Task to complete:
Could you transcribe every record below exactly, leaving out any pictures?

Working data:
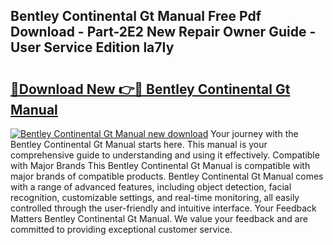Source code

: ## Bentley Continental Gt Manual Free Pdf Download - Part-2E2 New Repair Owner Guide - User Service Edition la7Iy

# <h2><a href="http://bc1053.oget.top/?id=Bentley+Continental+Gt+Manual">🔗Download New 👉🔴 Bentley Continental Gt Manual</a></h2>

[![Bentley Continental Gt Manual new download](https://i.imgur.com/5g1atiW.png)](http://bc1053.oget.top/?id=Bentley+Continental+Gt+Manual)
Your journey with the Bentley Continental Gt Manual starts here. This manual is your comprehensive guide to understanding and using it effectively. Compatible with Major Brands This Bentley Continental Gt Manual is compatible with major brands of compatible products. Bentley Continental Gt Manual comes with a range of advanced features, including object detection, facial recognition, customizable settings, and real-time monitoring, all easily controlled through the user-friendly and intuitive interface. Your Feedback Matters Bentley Continental Gt Manual. We value your feedback and are committed to providing exceptional customer service.
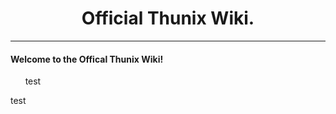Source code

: <center><h1>Official Thunix Wiki.</h1></center>       <!-- Make Image?-->
<!-- Buttons Here... -->

---
#### Welcome to the Offical Thunix Wiki!

&nbsp;&nbsp;&nbsp;&nbsp;&nbsp;&nbsp;test

test
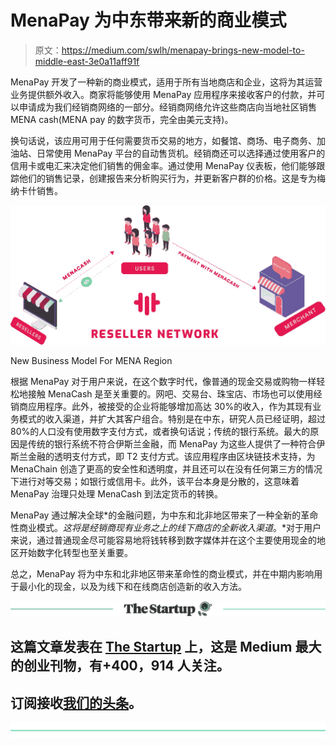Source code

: # MenaPay 为中东带来新的商业模式

> 原文：<https://medium.com/swlh/menapay-brings-new-model-to-middle-east-3e0a11aff91f>

MenaPay 开发了一种新的商业模式，适用于所有当地商店和企业，这将为其运营业务提供额外收入。商家将能够使用 MenaPay 应用程序来接收客户的付款，并可以申请成为我们经销商网络的一部分。经销商网络允许这些商店向当地社区销售 MENA cash(MENA pay 的数字货币，完全由美元支持)。

换句话说，该应用可用于任何需要货币交易的地方，如餐馆、商场、电子商务、加油站、日常使用 MenaPay 平台的自动售货机。经销商还可以选择通过使用客户的信用卡或电汇来决定他们销售的佣金率。通过使用 MenaPay 仪表板，他们能够跟踪他们的销售记录，创建报告来分析购买行为，并更新客户群的价格。这是专为梅纳卡什销售。

![](img/276b0bdee9c5263dcacd53424824e974.png)

New Business Model For MENA Region

根据 MenaPay 对于用户来说，在这个数字时代，像普通的现金交易或购物一样轻松地接触 MenaCash 是至关重要的。网吧、交易台、珠宝店、市场也可以使用经销商应用程序。此外，被接受的企业将能够增加高达 30%的收入，作为其现有业务模式的收入渠道，并扩大其客户组合。特别是在中东，研究人员已经证明，超过 80%的人口没有使用数字支付方式，或者换句话说；传统的银行系统。最大的原因是传统的银行系统不符合伊斯兰金融，而 MenaPay 为这些人提供了一种符合伊斯兰金融的透明支付方式，即 T2 支付方式。该应用程序由区块链技术支持，为 MenaChain 创造了更高的安全性和透明度，并且还可以在没有任何第三方的情况下进行对等交易；如银行或信用卡。此外，该平台本身是分散的，这意味着 MenaPay 治理只处理 MenaCash 到法定货币的转换。

MenaPay 通过解决全球*的金融问题，为中东和北非地区带来了一种全新的革命性商业模式。*这将是经销商现有业务之上的线下商店的全新收入渠道*。*对于用户来说，通过普通现金尽可能容易地将钱转移到数字媒体并在这个主要使用现金的地区开始数字化转型也至关重要。

总之，MenaPay 将为中东和北非地区带来革命性的商业模式，并在中期内影响用于最小化的现金，以及为线下和在线商店创造新的收入方法。

[![](img/308a8d84fb9b2fab43d66c117fcc4bb4.png)](https://medium.com/swlh)

## 这篇文章发表在 [The Startup](https://medium.com/swlh) 上，这是 Medium 最大的创业刊物，有+400，914 人关注。

## 订阅接收[我们的头条](http://growthsupply.com/the-startup-newsletter/)。

[![](img/b0164736ea17a63403e660de5dedf91a.png)](https://medium.com/swlh)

Response area:
Source code

: ## Bentley Continental Gt Manual Free Pdf Download - Part-2E2 New Repair Owner Guide - User Service Edition la7Iy

# <h2><a href="http://bc1053.oget.top/?id=Bentley+Continental+Gt+Manual">🔗Download New 👉🔴 Bentley Continental Gt Manual</a></h2>

[![Bentley Continental Gt Manual new download](https://i.imgur.com/5g1atiW.png)](http://bc1053.oget.top/?id=Bentley+Continental+Gt+Manual)
Your journey with the Bentley Continental Gt Manual starts here. This manual is your comprehensive guide to understanding and using it effectively. Compatible with Major Brands This Bentley Continental Gt Manual is compatible with major brands of compatible products. Bentley Continental Gt Manual comes with a range of advanced features, including object detection, facial recognition, customizable settings, and real-time monitoring, all easily controlled through the user-friendly and intuitive interface. Your Feedback Matters Bentley Continental Gt Manual. We value your feedback and are committed to providing exceptional customer service.
Source code

: <center><h1>Official Thunix Wiki.</h1></center>       <!-- Make Image?-->
<!-- Buttons Here... -->

---
#### Welcome to the Offical Thunix Wiki!

&nbsp;&nbsp;&nbsp;&nbsp;&nbsp;&nbsp;test

test
Source code

: # MenaPay 为中东带来新的商业模式

> 原文：<https://medium.com/swlh/menapay-brings-new-model-to-middle-east-3e0a11aff91f>

MenaPay 开发了一种新的商业模式，适用于所有当地商店和企业，这将为其运营业务提供额外收入。商家将能够使用 MenaPay 应用程序来接收客户的付款，并可以申请成为我们经销商网络的一部分。经销商网络允许这些商店向当地社区销售 MENA cash(MENA pay 的数字货币，完全由美元支持)。

换句话说，该应用可用于任何需要货币交易的地方，如餐馆、商场、电子商务、加油站、日常使用 MenaPay 平台的自动售货机。经销商还可以选择通过使用客户的信用卡或电汇来决定他们销售的佣金率。通过使用 MenaPay 仪表板，他们能够跟踪他们的销售记录，创建报告来分析购买行为，并更新客户群的价格。这是专为梅纳卡什销售。

![](img/276b0bdee9c5263dcacd53424824e974.png)

New Business Model For MENA Region

根据 MenaPay 对于用户来说，在这个数字时代，像普通的现金交易或购物一样轻松地接触 MenaCash 是至关重要的。网吧、交易台、珠宝店、市场也可以使用经销商应用程序。此外，被接受的企业将能够增加高达 30%的收入，作为其现有业务模式的收入渠道，并扩大其客户组合。特别是在中东，研究人员已经证明，超过 80%的人口没有使用数字支付方式，或者换句话说；传统的银行系统。最大的原因是传统的银行系统不符合伊斯兰金融，而 MenaPay 为这些人提供了一种符合伊斯兰金融的透明支付方式，即 T2 支付方式。该应用程序由区块链技术支持，为 MenaChain 创造了更高的安全性和透明度，并且还可以在没有任何第三方的情况下进行对等交易；如银行或信用卡。此外，该平台本身是分散的，这意味着 MenaPay 治理只处理 MenaCash 到法定货币的转换。

MenaPay 通过解决全球*的金融问题，为中东和北非地区带来了一种全新的革命性商业模式。*这将是经销商现有业务之上的线下商店的全新收入渠道*。*对于用户来说，通过普通现金尽可能容易地将钱转移到数字媒体并在这个主要使用现金的地区开始数字化转型也至关重要。

总之，MenaPay 将为中东和北非地区带来革命性的商业模式，并在中期内影响用于最小化的现金，以及为线下和在线商店创造新的收入方法。

[![](img/308a8d84fb9b2fab43d66c117fcc4bb4.png)](https://medium.com/swlh)

## 这篇文章发表在 [The Startup](https://medium.com/swlh) 上，这是 Medium 最大的创业刊物，有+400，914 人关注。

## 订阅接收[我们的头条](http://growthsupply.com/the-startup-newsletter/)。

[![](img/b0164736ea17a63403e660de5dedf91a.png)](https://medium.com/swlh)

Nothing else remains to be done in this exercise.